You’ve made your same point over and over again many times, in many places, and I think there’s a point where it becomes a bit inappropriate. I don’t know if you’ve reached that point yet, but I feel it’s getting close at least.
I think you’ve raised some good, valuable points here, but I think there’s a point where one has to just see what the decision makes decide after hearing your input, or open a PR to make the changes you want to see and accept the results.
I do not understand, can someone enlighten me please?
Read the wikipedia page: Arg max - Wikipedia
It is unambiguous that argmax takes a function and a set, and returns an element of the set (or, all such elements, but programming languages tend not to do that).
Arbitrary Vector
v is not a Set
, it is a special structure with mapping from indices to values, i.e. i \to v[i] . Or at least it can be treated as such a structure (and indeed we have getindex()
functions to support this mapping).
With that given, argmax(f, v::Vector)
can have two different, mathematically correct meanings:
- argmax(f, v) = \{v_0 \in v | f(v_0) = max f(v) \}
- argmax(f, v) = \{i_0 \in I | (f \circ \bar{v}) (i_0) = max f(v)\} where I is a set of indices and \bar{v}(i) defined as \bar{v}: i \to v[i].
So the question is really about definition of argmax over the functions composition, i.e. if we have set A and mappings f: A \to B and g: B \to C, then how one defines argmax
for g \circ f? It can be either argmax_{x \in f(A)} g or argmax_{x \in A} g \circ f. Both definitions are valid and do not contradict Wikipedia definition.
It looks like usability is defined by the context (what user defines as function domain)… It’s just that in case of Vector
one of the functions is implicit, but that doesn’t make it somehow wrong.
Interestingly enough, but it looks like argmax
is somewhat pathological function in that sense.
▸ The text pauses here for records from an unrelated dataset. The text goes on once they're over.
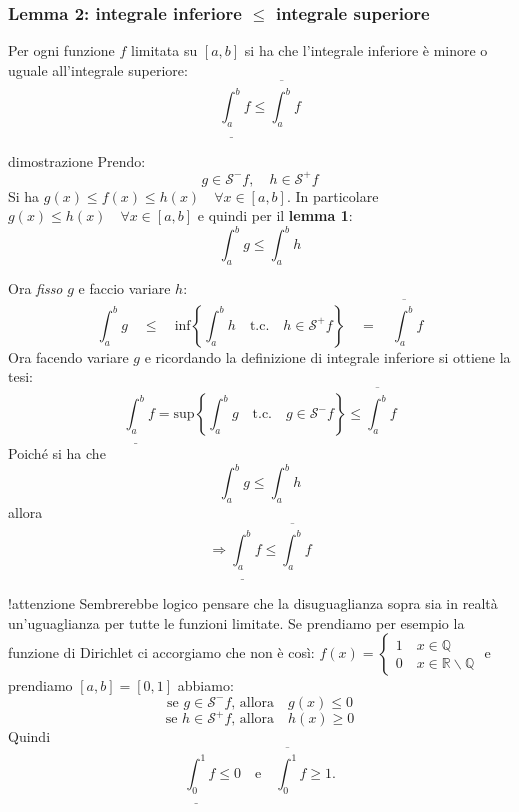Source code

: \documentclass[x11names]{article}
\begin{document}
	\begin{center}
		\colorbox{myred}{\begin{minipage}{5.75in}
				\begin{redes}{}
					\subsubsection{Lemma 2: integrale inferiore $\leq$ integrale superiore}
					Per ogni funzione $f$ limitata su $\left[a,b\right]$ si ha che l'integrale inferiore è minore o uguale all'integrale superiore:
					\[
					\underline{\int_{a}^{b}}f \leq \overline{\int_{a}^{b}}f
					\]
				\end{redes}
		\end{minipage}}        
	\end{center}
	\begin{es}{dimostrazione}
		Prendo:
		\[
		g \in \mathcal{S}^-f, \quad h \in \mathcal{S}^+f
		\]
		Si ha $g(x) \leq f(x) \leq h(x) \quad \forall x \in [a,b]$. In particolare $g(x) \leq h(x) \quad \forall x \in [a,b]$ e quindi per il \textbf{lemma 1}:
		\[
		\int_{a}^{b}g \leq \int_{a}^{b}h 
		\]
		
		Ora \textit{fisso} $g$ e faccio variare $h$:
		\[
		\int_{a}^{b}g \quad \leq \quad \text{inf}\left\{\int_{a}^{b}h \quad \text{t.c.} \quad h \in \mathcal{S}^+f\right\} \quad = \quad \overline{\int_{a}^{b}}f
		\]
		Ora facendo variare $g$ e ricordando la definizione di integrale inferiore si ottiene la tesi:
		\[
		\underline{\int_{a}^{b}}f = \text{sup}\left\{\int_{a}^{b}g \quad \text{t.c.} \quad g \in  \mathcal{S}^-f \right\} \leq \overline{\int_{a}^{b}}f
		\]
		Poiché si ha che 
		\[
		\int_{a}^{b}g \leq \int_{a}^{b}h 
		\]
		allora
		\[
		\Longrightarrow \underline{\int_{a}^{b}}f \leq \overline{\int_{a}^{b}}f
		\]
		
		\begin{es}{!attenzione}
			Sembrerebbe logico pensare che la disuguaglianza sopra sia in realtà un'uguaglianza per tutte le funzioni limitate.
			Se prendiamo per esempio la funzione di Dirichlet ci accorgiamo che non è così: $f(x) = \begin{cases}
				1 \quad x \in \mathbb{Q} \\
				0 \quad x \in \mathbb{R} \backslash \mathbb{Q}
			\end{cases}$
			e prendiamo $[a,b] = [0,1]$ abbiamo:
			\[
			\text{se } g \in \mathcal{S}^-f \text{, allora} \quad g(x) \leq 0
			\]
			\[
			\text{se } h \in \mathcal{S}^+f \text{, allora} \quad h(x) \geq 0
			\]
			Quindi 
			\[
			\underline{\int_{0}^{1}}f \leq 0 \quad \text{e} \quad \overline{\int_{0}^{1}}f \geq 1.
			\]
		\end{es}
	\end{es}
	
\end{document}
For example, mean
or sum
do not have this ambiguity, i.e. sum_{x \in A} g \circ f == sum_{y \in f(A)} g (at least if f is surjection as in the case of getindex
). So, as a funny consequence of it, it may be possible that this whole time Julia developers were using second definition, while users thought that the first one is used. And only for argmax
this distinction became apparent.
simply because values(v)
in Julia returns something that has type name Vector
and happens to be index-able doesn’t mean it’s not compatible, in this context, with a mathematical Set, which only cares about values. In that sense, it is unambiguous: arg max returns the element from the “bag of values” (which are evaluated by function. There’s no need for another set of “index” for this definition
I agree this is unfortunate, but I just have to: no related decisions got changed before this topic, even the (really clear-cut!) findmax/findmin one. There was a GH issue before, but with no activity. Only after really reaching everyone around here that decision got changed and luckily we’ll have consistent findmax in 1.7.
It would be much better both for my general feelings and for julia if raising these extended discussions where many things get repeated would not be necessary - but we are where we are.
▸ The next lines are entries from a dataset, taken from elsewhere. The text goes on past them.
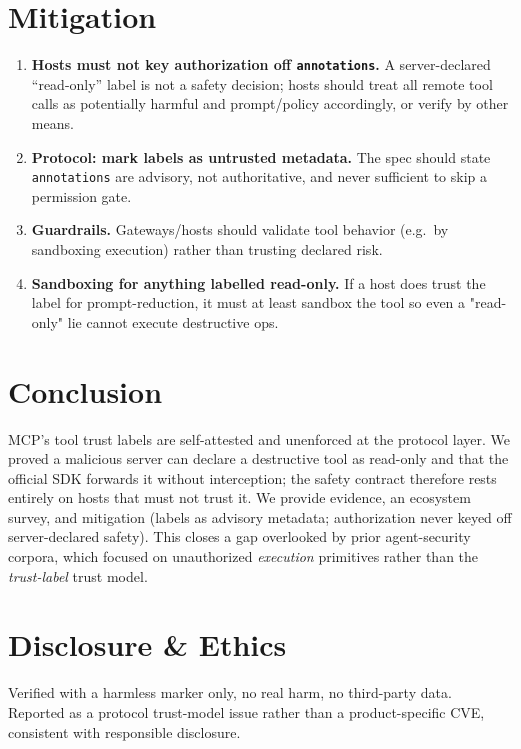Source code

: \documentclass{llncs}
\begin{document}
\section{Mitigation}\label{sec:mitigation}
\begin{enumerate}
    \item \textbf{Hosts must not key authorization off \texttt{annotations}.} A server-declared ``read-only'' label is not a safety decision; hosts should treat all remote tool calls as potentially harmful and prompt/policy accordingly, or verify by other means.
    \item \textbf{Protocol: mark labels as untrusted metadata.} The spec should state \texttt{annotations} are advisory, not authoritative, and never sufficient to skip a permission gate.
    \item \textbf{Guardrails.} Gateways/hosts should validate tool behavior (e.g.\ by sandboxing execution) rather than trusting declared risk.
    \item \textbf{Sandboxing for anything labelled read-only.} If a host does trust the label for prompt-reduction, it must at least sandbox the tool so even a "read-only" lie cannot execute destructive ops.
\end{enumerate}

\section{Conclusion}\label{sec:conclusion}
MCP's tool trust labels are self-attested and unenforced at the protocol layer. We proved a malicious server can declare a destructive tool as read-only and that the official SDK forwards it without interception; the safety contract therefore rests entirely on hosts that must not trust it. We provide evidence, an ecosystem survey, and mitigation (labels as advisory metadata; authorization never keyed off server-declared safety). This closes a gap overlooked by prior agent-security corpora, which focused on unauthorized \emph{execution} primitives rather than the \emph{trust-label} trust model.

\section{Disclosure \& Ethics}\label{sec:disclosure}
Verified with a harmless marker only, no real harm, no third-party data. Reported as a protocol trust-model issue rather than a product-specific CVE, consistent with responsible disclosure.



\end{document}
It feels like your default assumption here when someone disagrees with you, is that they didn’t understand what you said, so you try to say it again.
Clearly, this may be the case sometimes. But I find it hard to respond in another style when a person makes the very same argument already made several times, that I addressed. At least when doing so it would be great to directly refer to what is wrong in my previous explanations.
An interesting point you raised!
Speaking about sets, should we expect stuff like argmax(abs, Int16) == 32767
to work?
Because
A concrete type
T
describes the set of values whose direct tag, as returned by thetypeof
function, isT
.
Or maybe argmax(typemin, Real) == Bool
? Because
Abstract types cannot be instantiated, and serve only as nodes in the type graph, thereby describing sets of related concrete types
Ah, sorry, I put it wrong. Of course Vector
is set! But it’s much more than just a set, it’s a set plus some additional structure. So my questions are “why this structure is ignored? why we are saying that this structure is wrong? why we are saying that this structure contradicts mathematical definition?”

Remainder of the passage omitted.